(WORK TO COMPLETE) Take every line from the listing below that includes "codecogs" and copy it.

(SOURCE MATERIAL)
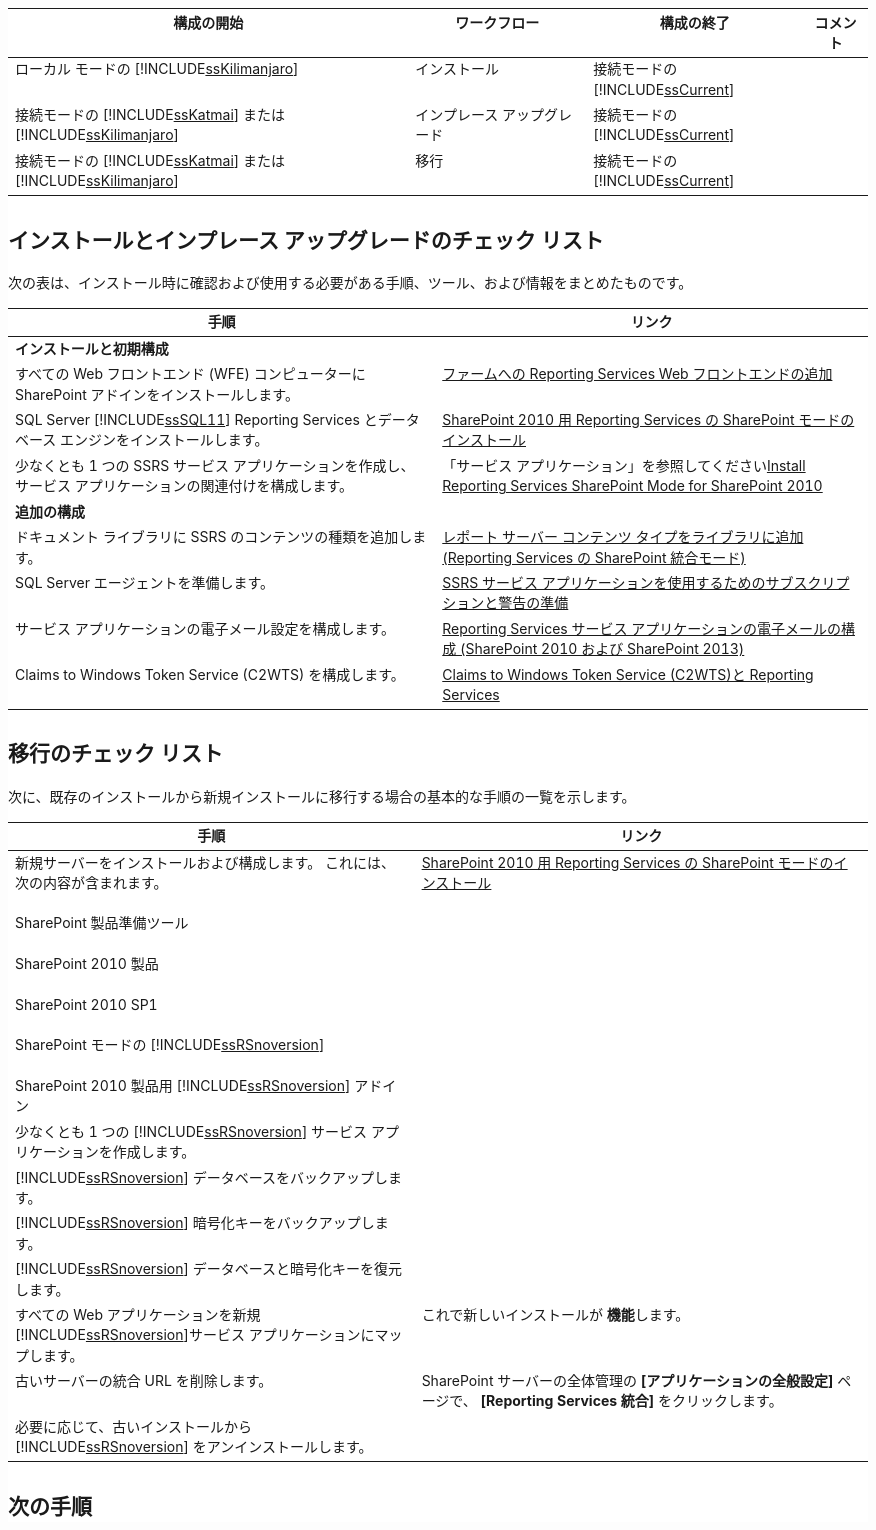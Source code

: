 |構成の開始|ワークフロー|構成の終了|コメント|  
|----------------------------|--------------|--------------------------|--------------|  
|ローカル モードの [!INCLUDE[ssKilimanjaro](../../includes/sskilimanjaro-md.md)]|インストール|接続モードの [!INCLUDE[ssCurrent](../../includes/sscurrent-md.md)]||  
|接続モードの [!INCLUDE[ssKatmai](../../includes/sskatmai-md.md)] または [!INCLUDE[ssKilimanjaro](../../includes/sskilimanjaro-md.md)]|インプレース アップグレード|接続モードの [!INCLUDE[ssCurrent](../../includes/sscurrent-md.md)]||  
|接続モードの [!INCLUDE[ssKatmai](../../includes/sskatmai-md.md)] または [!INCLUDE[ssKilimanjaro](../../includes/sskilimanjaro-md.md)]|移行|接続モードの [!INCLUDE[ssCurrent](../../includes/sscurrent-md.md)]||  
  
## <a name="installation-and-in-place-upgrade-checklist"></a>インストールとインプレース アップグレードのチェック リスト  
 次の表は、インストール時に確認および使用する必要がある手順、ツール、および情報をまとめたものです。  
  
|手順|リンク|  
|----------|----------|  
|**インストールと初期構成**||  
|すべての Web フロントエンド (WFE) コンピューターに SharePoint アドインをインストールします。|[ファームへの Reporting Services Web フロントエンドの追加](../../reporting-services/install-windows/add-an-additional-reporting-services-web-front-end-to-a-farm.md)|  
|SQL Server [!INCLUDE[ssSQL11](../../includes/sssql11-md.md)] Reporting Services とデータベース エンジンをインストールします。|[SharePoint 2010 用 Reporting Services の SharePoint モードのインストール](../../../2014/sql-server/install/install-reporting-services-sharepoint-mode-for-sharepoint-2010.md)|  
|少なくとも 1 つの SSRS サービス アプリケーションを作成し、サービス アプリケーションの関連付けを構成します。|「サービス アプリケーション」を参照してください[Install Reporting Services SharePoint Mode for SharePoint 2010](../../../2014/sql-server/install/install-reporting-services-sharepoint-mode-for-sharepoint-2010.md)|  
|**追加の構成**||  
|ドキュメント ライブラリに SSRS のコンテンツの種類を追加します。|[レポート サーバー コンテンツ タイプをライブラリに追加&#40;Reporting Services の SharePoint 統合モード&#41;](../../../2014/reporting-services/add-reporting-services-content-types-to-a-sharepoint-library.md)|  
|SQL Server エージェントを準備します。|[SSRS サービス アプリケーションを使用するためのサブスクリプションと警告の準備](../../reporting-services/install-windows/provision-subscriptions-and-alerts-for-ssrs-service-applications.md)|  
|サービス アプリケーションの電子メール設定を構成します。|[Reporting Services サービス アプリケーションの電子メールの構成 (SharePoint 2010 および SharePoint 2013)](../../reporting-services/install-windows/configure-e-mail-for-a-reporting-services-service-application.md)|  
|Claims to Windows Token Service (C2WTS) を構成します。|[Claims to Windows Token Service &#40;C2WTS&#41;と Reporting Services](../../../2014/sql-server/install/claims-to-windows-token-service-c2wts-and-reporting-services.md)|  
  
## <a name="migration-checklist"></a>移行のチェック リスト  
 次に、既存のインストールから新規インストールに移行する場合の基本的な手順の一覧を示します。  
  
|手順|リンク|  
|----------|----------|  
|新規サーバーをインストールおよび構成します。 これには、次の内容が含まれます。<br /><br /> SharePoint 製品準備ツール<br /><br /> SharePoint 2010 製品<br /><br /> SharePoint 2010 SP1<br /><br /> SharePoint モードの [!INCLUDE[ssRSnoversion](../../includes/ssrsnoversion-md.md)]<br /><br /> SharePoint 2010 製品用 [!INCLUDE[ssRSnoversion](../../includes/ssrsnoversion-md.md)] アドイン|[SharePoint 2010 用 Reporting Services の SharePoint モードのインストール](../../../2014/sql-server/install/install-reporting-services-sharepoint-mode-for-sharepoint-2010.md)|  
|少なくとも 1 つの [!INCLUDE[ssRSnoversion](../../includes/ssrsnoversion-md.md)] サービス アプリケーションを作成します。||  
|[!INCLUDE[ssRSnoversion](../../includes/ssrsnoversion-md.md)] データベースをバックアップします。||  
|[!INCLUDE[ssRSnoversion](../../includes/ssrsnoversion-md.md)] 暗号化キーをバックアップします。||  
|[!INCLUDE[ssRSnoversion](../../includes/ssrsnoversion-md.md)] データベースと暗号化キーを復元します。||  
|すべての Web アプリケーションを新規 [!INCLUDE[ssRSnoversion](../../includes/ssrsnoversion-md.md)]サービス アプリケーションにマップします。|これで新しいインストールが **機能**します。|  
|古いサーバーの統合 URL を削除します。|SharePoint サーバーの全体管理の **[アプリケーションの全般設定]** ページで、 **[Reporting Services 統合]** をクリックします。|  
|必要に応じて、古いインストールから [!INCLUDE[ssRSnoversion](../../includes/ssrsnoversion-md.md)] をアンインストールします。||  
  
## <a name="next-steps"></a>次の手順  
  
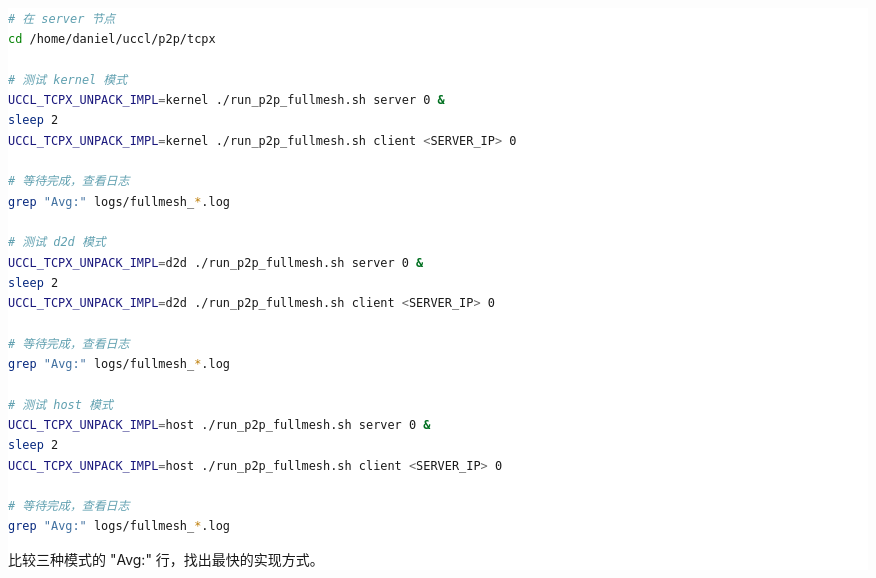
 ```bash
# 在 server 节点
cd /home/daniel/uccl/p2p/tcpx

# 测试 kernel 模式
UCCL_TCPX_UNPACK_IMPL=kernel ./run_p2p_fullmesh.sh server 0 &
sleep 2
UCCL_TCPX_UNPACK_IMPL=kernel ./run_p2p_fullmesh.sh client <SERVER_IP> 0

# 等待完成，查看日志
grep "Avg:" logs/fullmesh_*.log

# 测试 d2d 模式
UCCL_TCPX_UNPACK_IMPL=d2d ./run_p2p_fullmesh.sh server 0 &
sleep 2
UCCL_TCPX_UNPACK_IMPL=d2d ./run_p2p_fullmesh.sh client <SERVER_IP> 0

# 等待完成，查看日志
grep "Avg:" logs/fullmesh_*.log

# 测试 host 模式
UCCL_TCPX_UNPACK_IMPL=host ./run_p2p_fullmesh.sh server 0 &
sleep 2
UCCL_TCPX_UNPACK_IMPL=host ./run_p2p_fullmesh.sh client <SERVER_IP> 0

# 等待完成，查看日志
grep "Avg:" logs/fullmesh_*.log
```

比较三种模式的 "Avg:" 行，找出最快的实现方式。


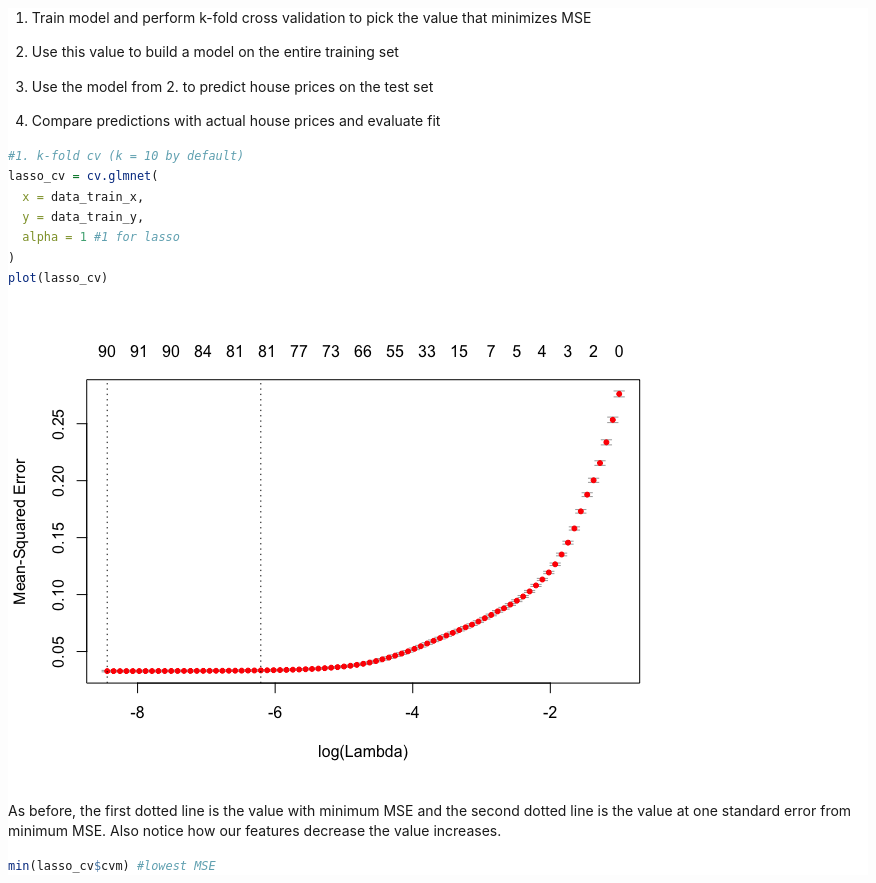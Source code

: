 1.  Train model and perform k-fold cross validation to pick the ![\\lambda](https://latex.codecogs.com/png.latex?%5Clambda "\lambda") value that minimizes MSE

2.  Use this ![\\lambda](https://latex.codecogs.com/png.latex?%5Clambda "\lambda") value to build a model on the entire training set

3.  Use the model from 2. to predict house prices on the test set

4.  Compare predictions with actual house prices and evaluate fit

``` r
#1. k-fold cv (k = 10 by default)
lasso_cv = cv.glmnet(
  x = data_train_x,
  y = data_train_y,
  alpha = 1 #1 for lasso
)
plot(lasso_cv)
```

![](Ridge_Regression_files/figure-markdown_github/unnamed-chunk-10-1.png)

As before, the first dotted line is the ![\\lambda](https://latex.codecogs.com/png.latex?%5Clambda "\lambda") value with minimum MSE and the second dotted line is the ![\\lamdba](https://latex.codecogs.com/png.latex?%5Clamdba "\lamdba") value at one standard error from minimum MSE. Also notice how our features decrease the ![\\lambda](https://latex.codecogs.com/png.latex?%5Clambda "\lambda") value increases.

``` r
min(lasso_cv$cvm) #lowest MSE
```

(RESULT FOR THIS TASK)
: 1.  Train model and perform k-fold cross validation to pick the ![\\lambda](https://latex.codecogs.com/png.latex?%5Clambda "\lambda") value that minimizes MSE
2.  Use this ![\\lambda](https://latex.codecogs.com/png.latex?%5Clambda "\lambda") value to build a model on the entire training set
As before, the first dotted line is the ![\\lambda](https://latex.codecogs.com/png.latex?%5Clambda "\lambda") value with minimum MSE and the second dotted line is the ![\\lamdba](https://latex.codecogs.com/png.latex?%5Clamdba "\lamdba") value at one standard error from minimum MSE. Also notice how our features decrease the ![\\lambda](https://latex.codecogs.com/png.latex?%5Clambda "\lambda") value increases.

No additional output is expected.